Set the records down again in full, exactly as they are, apart from the images.
▬▬▬
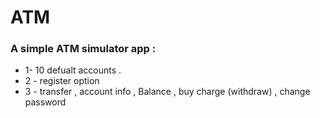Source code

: # ATM

### A simple ATM simulator app :

- 1- 10 defualt accounts .
- 2 - register option
- 3 - transfer , account info , Balance , buy charge (withdraw) , change password
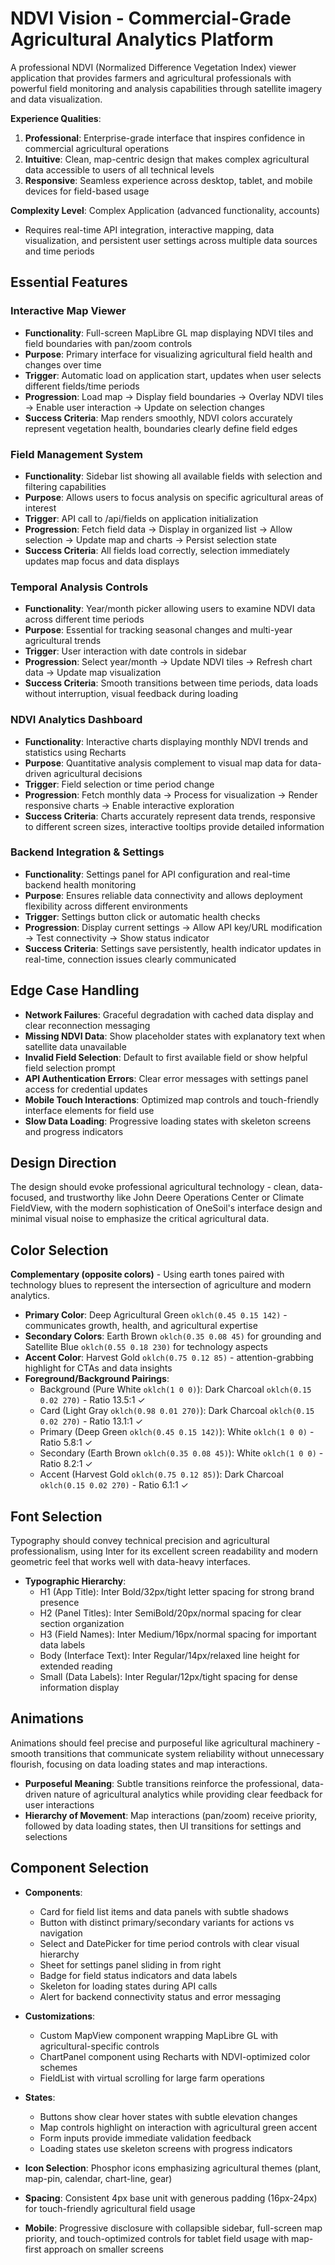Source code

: # NDVI Vision - Commercial-Grade Agricultural Analytics Platform

A professional NDVI (Normalized Difference Vegetation Index) viewer application that provides farmers and agricultural professionals with powerful field monitoring and analysis capabilities through satellite imagery and data visualization.

**Experience Qualities**:
1. **Professional**: Enterprise-grade interface that inspires confidence in commercial agricultural operations
2. **Intuitive**: Clean, map-centric design that makes complex agricultural data accessible to users of all technical levels  
3. **Responsive**: Seamless experience across desktop, tablet, and mobile devices for field-based usage

**Complexity Level**: Complex Application (advanced functionality, accounts)
- Requires real-time API integration, interactive mapping, data visualization, and persistent user settings across multiple data sources and time periods

## Essential Features

### Interactive Map Viewer
- **Functionality**: Full-screen MapLibre GL map displaying NDVI tiles and field boundaries with pan/zoom controls
- **Purpose**: Primary interface for visualizing agricultural field health and changes over time
- **Trigger**: Automatic load on application start, updates when user selects different fields/time periods
- **Progression**: Load map → Display field boundaries → Overlay NDVI tiles → Enable user interaction → Update on selection changes
- **Success Criteria**: Map renders smoothly, NDVI colors accurately represent vegetation health, boundaries clearly define field edges

### Field Management System
- **Functionality**: Sidebar list showing all available fields with selection and filtering capabilities
- **Purpose**: Allows users to focus analysis on specific agricultural areas of interest
- **Trigger**: API call to /api/fields on application initialization
- **Progression**: Fetch field data → Display in organized list → Allow selection → Update map and charts → Persist selection state
- **Success Criteria**: All fields load correctly, selection immediately updates map focus and data displays

### Temporal Analysis Controls
- **Functionality**: Year/month picker allowing users to examine NDVI data across different time periods
- **Purpose**: Essential for tracking seasonal changes and multi-year agricultural trends
- **Trigger**: User interaction with date controls in sidebar
- **Progression**: Select year/month → Update NDVI tiles → Refresh chart data → Update map visualization
- **Success Criteria**: Smooth transitions between time periods, data loads without interruption, visual feedback during loading

### NDVI Analytics Dashboard  
- **Functionality**: Interactive charts displaying monthly NDVI trends and statistics using Recharts
- **Purpose**: Quantitative analysis complement to visual map data for data-driven agricultural decisions
- **Trigger**: Field selection or time period change
- **Progression**: Fetch monthly data → Process for visualization → Render responsive charts → Enable interactive exploration
- **Success Criteria**: Charts accurately represent data trends, responsive to different screen sizes, interactive tooltips provide detailed information

### Backend Integration & Settings
- **Functionality**: Settings panel for API configuration and real-time backend health monitoring
- **Purpose**: Ensures reliable data connectivity and allows deployment flexibility across different environments
- **Trigger**: Settings button click or automatic health checks
- **Progression**: Display current settings → Allow API key/URL modification → Test connectivity → Show status indicator
- **Success Criteria**: Settings save persistently, health indicator updates in real-time, connection issues clearly communicated

## Edge Case Handling

- **Network Failures**: Graceful degradation with cached data display and clear reconnection messaging
- **Missing NDVI Data**: Show placeholder states with explanatory text when satellite data unavailable
- **Invalid Field Selection**: Default to first available field or show helpful field selection prompt
- **API Authentication Errors**: Clear error messages with settings panel access for credential updates
- **Mobile Touch Interactions**: Optimized map controls and touch-friendly interface elements for field use
- **Slow Data Loading**: Progressive loading states with skeleton screens and progress indicators

## Design Direction

The design should evoke professional agricultural technology - clean, data-focused, and trustworthy like John Deere Operations Center or Climate FieldView, with the modern sophistication of OneSoil's interface design and minimal visual noise to emphasize the critical agricultural data.

## Color Selection

**Complementary (opposite colors)** - Using earth tones paired with technology blues to represent the intersection of agriculture and modern analytics.

- **Primary Color**: Deep Agricultural Green `oklch(0.45 0.15 142)` - communicates growth, health, and agricultural expertise
- **Secondary Colors**: Earth Brown `oklch(0.35 0.08 45)` for grounding and Satellite Blue `oklch(0.55 0.18 230)` for technology aspects  
- **Accent Color**: Harvest Gold `oklch(0.75 0.12 85)` - attention-grabbing highlight for CTAs and data insights
- **Foreground/Background Pairings**: 
  - Background (Pure White `oklch(1 0 0)`): Dark Charcoal `oklch(0.15 0.02 270)` - Ratio 13.5:1 ✓
  - Card (Light Gray `oklch(0.98 0.01 270)`): Dark Charcoal `oklch(0.15 0.02 270)` - Ratio 13.1:1 ✓  
  - Primary (Deep Green `oklch(0.45 0.15 142)`): White `oklch(1 0 0)` - Ratio 5.8:1 ✓
  - Secondary (Earth Brown `oklch(0.35 0.08 45)`): White `oklch(1 0 0)` - Ratio 8.2:1 ✓
  - Accent (Harvest Gold `oklch(0.75 0.12 85)`): Dark Charcoal `oklch(0.15 0.02 270)` - Ratio 6.1:1 ✓

## Font Selection

Typography should convey technical precision and agricultural professionalism, using Inter for its excellent screen readability and modern geometric feel that works well with data-heavy interfaces.

- **Typographic Hierarchy**: 
  - H1 (App Title): Inter Bold/32px/tight letter spacing for strong brand presence
  - H2 (Panel Titles): Inter SemiBold/20px/normal spacing for clear section organization
  - H3 (Field Names): Inter Medium/16px/normal spacing for important data labels
  - Body (Interface Text): Inter Regular/14px/relaxed line height for extended reading
  - Small (Data Labels): Inter Regular/12px/tight spacing for dense information display

## Animations

Animations should feel precise and purposeful like agricultural machinery - smooth transitions that communicate system reliability without unnecessary flourish, focusing on data loading states and map interactions.

- **Purposeful Meaning**: Subtle transitions reinforce the professional, data-driven nature of agricultural analytics while providing clear feedback for user interactions
- **Hierarchy of Movement**: Map interactions (pan/zoom) receive priority, followed by data loading states, then UI transitions for settings and selections

## Component Selection

- **Components**: 
  - Card for field list items and data panels with subtle shadows
  - Button with distinct primary/secondary variants for actions vs navigation  
  - Select and DatePicker for time period controls with clear visual hierarchy
  - Sheet for settings panel sliding in from right
  - Badge for field status indicators and data labels
  - Skeleton for loading states during API calls
  - Alert for backend connectivity status and error messaging

- **Customizations**: 
  - Custom MapView component wrapping MapLibre GL with agricultural-specific controls
  - ChartPanel component using Recharts with NDVI-optimized color schemes
  - FieldList with virtual scrolling for large farm operations

- **States**: 
  - Buttons show clear hover states with subtle elevation changes
  - Map controls highlight on interaction with agricultural green accent
  - Form inputs provide immediate validation feedback
  - Loading states use skeleton screens with progress indicators

- **Icon Selection**: Phosphor icons emphasizing agricultural themes (plant, map-pin, calendar, chart-line, gear)

- **Spacing**: Consistent 4px base unit with generous padding (16px-24px) for touch-friendly agricultural field usage

- **Mobile**: Progressive disclosure with collapsible sidebar, full-screen map priority, and touch-optimized controls for tablet field usage with map-first approach on smaller screens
▬▬▬
- **Solution below**:
Source code

: # ATM

### A simple ATM simulator app :

- 1- 10 defualt accounts .
- 2 - register option
- 3 - transfer , account info , Balance , buy charge (withdraw) , change password
Source code

: # NDVI Vision - Commercial-Grade Agricultural Analytics Platform

A professional NDVI (Normalized Difference Vegetation Index) viewer application that provides farmers and agricultural professionals with powerful field monitoring and analysis capabilities through satellite imagery and data visualization.

**Experience Qualities**:
1. **Professional**: Enterprise-grade interface that inspires confidence in commercial agricultural operations
2. **Intuitive**: Clean, map-centric design that makes complex agricultural data accessible to users of all technical levels  
3. **Responsive**: Seamless experience across desktop, tablet, and mobile devices for field-based usage

**Complexity Level**: Complex Application (advanced functionality, accounts)
- Requires real-time API integration, interactive mapping, data visualization, and persistent user settings across multiple data sources and time periods

## Essential Features

### Interactive Map Viewer
- **Functionality**: Full-screen MapLibre GL map displaying NDVI tiles and field boundaries with pan/zoom controls
- **Purpose**: Primary interface for visualizing agricultural field health and changes over time
- **Trigger**: Automatic load on application start, updates when user selects different fields/time periods
- **Progression**: Load map → Display field boundaries → Overlay NDVI tiles → Enable user interaction → Update on selection changes
- **Success Criteria**: Map renders smoothly, NDVI colors accurately represent vegetation health, boundaries clearly define field edges

### Field Management System
- **Functionality**: Sidebar list showing all available fields with selection and filtering capabilities
- **Purpose**: Allows users to focus analysis on specific agricultural areas of interest
- **Trigger**: API call to /api/fields on application initialization
- **Progression**: Fetch field data → Display in organized list → Allow selection → Update map and charts → Persist selection state
- **Success Criteria**: All fields load correctly, selection immediately updates map focus and data displays

### Temporal Analysis Controls
- **Functionality**: Year/month picker allowing users to examine NDVI data across different time periods
- **Purpose**: Essential for tracking seasonal changes and multi-year agricultural trends
- **Trigger**: User interaction with date controls in sidebar
- **Progression**: Select year/month → Update NDVI tiles → Refresh chart data → Update map visualization
- **Success Criteria**: Smooth transitions between time periods, data loads without interruption, visual feedback during loading

### NDVI Analytics Dashboard  
- **Functionality**: Interactive charts displaying monthly NDVI trends and statistics using Recharts
- **Purpose**: Quantitative analysis complement to visual map data for data-driven agricultural decisions
- **Trigger**: Field selection or time period change
- **Progression**: Fetch monthly data → Process for visualization → Render responsive charts → Enable interactive exploration
- **Success Criteria**: Charts accurately represent data trends, responsive to different screen sizes, interactive tooltips provide detailed information

### Backend Integration & Settings
- **Functionality**: Settings panel for API configuration and real-time backend health monitoring
- **Purpose**: Ensures reliable data connectivity and allows deployment flexibility across different environments
- **Trigger**: Settings button click or automatic health checks
- **Progression**: Display current settings → Allow API key/URL modification → Test connectivity → Show status indicator
- **Success Criteria**: Settings save persistently, health indicator updates in real-time, connection issues clearly communicated

## Edge Case Handling

- **Network Failures**: Graceful degradation with cached data display and clear reconnection messaging
- **Missing NDVI Data**: Show placeholder states with explanatory text when satellite data unavailable
- **Invalid Field Selection**: Default to first available field or show helpful field selection prompt
- **API Authentication Errors**: Clear error messages with settings panel access for credential updates
- **Mobile Touch Interactions**: Optimized map controls and touch-friendly interface elements for field use
- **Slow Data Loading**: Progressive loading states with skeleton screens and progress indicators

## Design Direction

The design should evoke professional agricultural technology - clean, data-focused, and trustworthy like John Deere Operations Center or Climate FieldView, with the modern sophistication of OneSoil's interface design and minimal visual noise to emphasize the critical agricultural data.

## Color Selection

**Complementary (opposite colors)** - Using earth tones paired with technology blues to represent the intersection of agriculture and modern analytics.

- **Primary Color**: Deep Agricultural Green `oklch(0.45 0.15 142)` - communicates growth, health, and agricultural expertise
- **Secondary Colors**: Earth Brown `oklch(0.35 0.08 45)` for grounding and Satellite Blue `oklch(0.55 0.18 230)` for technology aspects  
- **Accent Color**: Harvest Gold `oklch(0.75 0.12 85)` - attention-grabbing highlight for CTAs and data insights
- **Foreground/Background Pairings**: 
  - Background (Pure White `oklch(1 0 0)`): Dark Charcoal `oklch(0.15 0.02 270)` - Ratio 13.5:1 ✓
  - Card (Light Gray `oklch(0.98 0.01 270)`): Dark Charcoal `oklch(0.15 0.02 270)` - Ratio 13.1:1 ✓  
  - Primary (Deep Green `oklch(0.45 0.15 142)`): White `oklch(1 0 0)` - Ratio 5.8:1 ✓
  - Secondary (Earth Brown `oklch(0.35 0.08 45)`): White `oklch(1 0 0)` - Ratio 8.2:1 ✓
  - Accent (Harvest Gold `oklch(0.75 0.12 85)`): Dark Charcoal `oklch(0.15 0.02 270)` - Ratio 6.1:1 ✓

## Font Selection

Typography should convey technical precision and agricultural professionalism, using Inter for its excellent screen readability and modern geometric feel that works well with data-heavy interfaces.

- **Typographic Hierarchy**: 
  - H1 (App Title): Inter Bold/32px/tight letter spacing for strong brand presence
  - H2 (Panel Titles): Inter SemiBold/20px/normal spacing for clear section organization
  - H3 (Field Names): Inter Medium/16px/normal spacing for important data labels
  - Body (Interface Text): Inter Regular/14px/relaxed line height for extended reading
  - Small (Data Labels): Inter Regular/12px/tight spacing for dense information display

## Animations

Animations should feel precise and purposeful like agricultural machinery - smooth transitions that communicate system reliability without unnecessary flourish, focusing on data loading states and map interactions.

- **Purposeful Meaning**: Subtle transitions reinforce the professional, data-driven nature of agricultural analytics while providing clear feedback for user interactions
- **Hierarchy of Movement**: Map interactions (pan/zoom) receive priority, followed by data loading states, then UI transitions for settings and selections

## Component Selection

- **Components**: 
  - Card for field list items and data panels with subtle shadows
  - Button with distinct primary/secondary variants for actions vs navigation  
  - Select and DatePicker for time period controls with clear visual hierarchy
  - Sheet for settings panel sliding in from right
  - Badge for field status indicators and data labels
  - Skeleton for loading states during API calls
  - Alert for backend connectivity status and error messaging

- **Customizations**: 
  - Custom MapView component wrapping MapLibre GL with agricultural-specific controls
  - ChartPanel component using Recharts with NDVI-optimized color schemes
  - FieldList with virtual scrolling for large farm operations

- **States**: 
  - Buttons show clear hover states with subtle elevation changes
  - Map controls highlight on interaction with agricultural green accent
  - Form inputs provide immediate validation feedback
  - Loading states use skeleton screens with progress indicators

- **Icon Selection**: Phosphor icons emphasizing agricultural themes (plant, map-pin, calendar, chart-line, gear)

- **Spacing**: Consistent 4px base unit with generous padding (16px-24px) for touch-friendly agricultural field usage

- **Mobile**: Progressive disclosure with collapsible sidebar, full-screen map priority, and touch-optimized controls for tablet field usage with map-first approach on smaller screens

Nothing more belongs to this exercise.